The Borel-Cantelli lemma is very frequently used to give a heuristic for whether or not certain statements in number theory are true.
For example, it gives some evidence that there are finitely many Fermat Primes, that is primes of the form $F_n=2^{2^{n}}+1$. Since the asymptotic density of the primes around $x$ is $\frac{1}{\log x}$, we expect that $$\text{Pr}\left(F_n\text{ is a prime number}\right)\approx \frac{1}{2^n}.$$ As the series $\sum_{n=1}^\infty \frac{1}{2^n}$ converges, Borel-Cantelli suggests that there will be finitely many Fermat Primes.
More examples:
- Infinitude of the Mersenne Primes, since $\sum_{n=1}^\infty \frac{1}{n}$ diverges.

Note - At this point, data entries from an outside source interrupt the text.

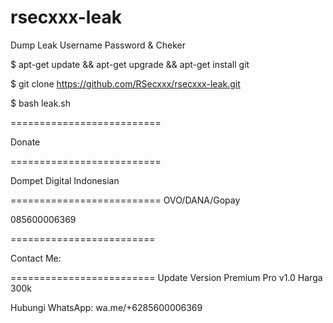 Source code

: # rsecxxx-leak
Dump Leak Username Password &amp; Cheker

$ apt-get update && apt-get upgrade && apt-get install git

$ git clone https://github.com/RSecxxx/rsecxxx-leak.git

$ bash leak.sh

==========================

Donate

==========================

Dompet Digital Indonesian

==========================
OVO/DANA/Gopay

085600006369

=========================

Contact Me:

=========================
Update Version 
Premium Pro v1.0
Harga 300k

Hubungi 
WhatsApp: wa.me/+6285600006369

- Heuristic justification for the ABC conjecture on Tao's blog.
- Two different heuristics that there are only finitely many elliptic curves of rank greater than $21$. The first is due to Granville, and the second is recent work of of Garton, Park, Poonen, Voight and Wood.
In the case of Mersenne primes and Fermat primes, some major assumptions are made about independence, but even then, Borel-Cantelli can only ever be a heuristic since a "probability $0$ event" could still occur.
My question is: How reliable is this heuristic? Are there any known cases/past conjectures where the Borel-Cantelli heuristic has been incorrect?
Edit: As Terence Tao mentions, the Borel-Cantelli heuristic fails for the $n=3$ case of Fermat's last theorem due to algebraic structure. Examples like this are exactly what I am looking for.